==== Material for the task
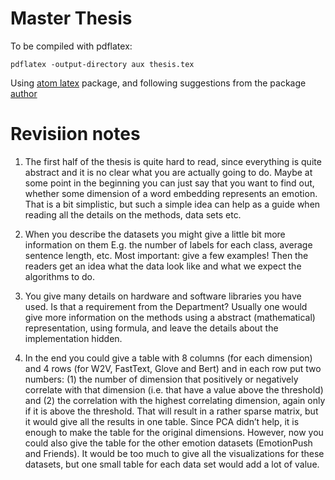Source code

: # Master Thesis
To be compiled with pdflatex:

```
pdflatex -output-directory aux thesis.tex
```

Using [atom latex](https://atom.io/packages/latex) package, and following suggestions from the package [author](https://gist.github.com/Aerijo/5b9522530715e5be6e89fc012e9a72a8)


# Revisiion notes
 1. The first half of the thesis is quite hard to read, since everything is quite abstract and it is no clear what you are actually going to do. Maybe at some point in the beginning you can just say that you want to find out, whether some dimension of a word embedding represents an emotion. That is a bit simplistic, but such a simple idea can help as a guide when reading all the details on the methods, data sets etc.

 2. When you describe the datasets you might give a little bit more information on them E.g. the number of labels for each class, average sentence length, etc. Most important: give a few examples! Then the readers get an idea what the data look like and what we expect the algorithms to do.

 3. You give many details on hardware and software libraries you have used. Is that a requirement from the Department? Usually one would give more information on the methods using a abstract (mathematical) representation, using formula, and leave the details about the implementation hidden.

 4. In the end you could give a table with 8 columns (for each dimension) and 4 rows (for W2V, FastText, Glove and Bert) and in each row put two numbers: (1) the number of dimension that positively or negatively correlate with that dimension (i.e. that have a value above the threshold) and (2) the correlation with the highest correlating dimension, again only if it is above the threshold. That will result in a rather sparse matrix, but it would give all the results in one table. Since PCA didn’t help, it is enough to make the table for the original dimensions. However, now you could also give the table for the other emotion datasets (EmotionPush and Friends). It would be too much to give all the visualizations for these datasets, but one small table for each data set would add a lot of value.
========
Filter the listing so that only lines holding the word "more" remain, and copy those lines.

▶ **Exercise answer**
 2. When you describe the datasets you might give a little bit more information on them E.g. the number of labels for each class, average sentence length, etc. Most important: give a few examples! Then the readers get an idea what the data look like and what we expect the algorithms to do.
 3. You give many details on hardware and software libraries you have used. Is that a requirement from the Department? Usually one would give more information on the methods using a abstract (mathematical) representation, using formula, and leave the details about the implementation hidden.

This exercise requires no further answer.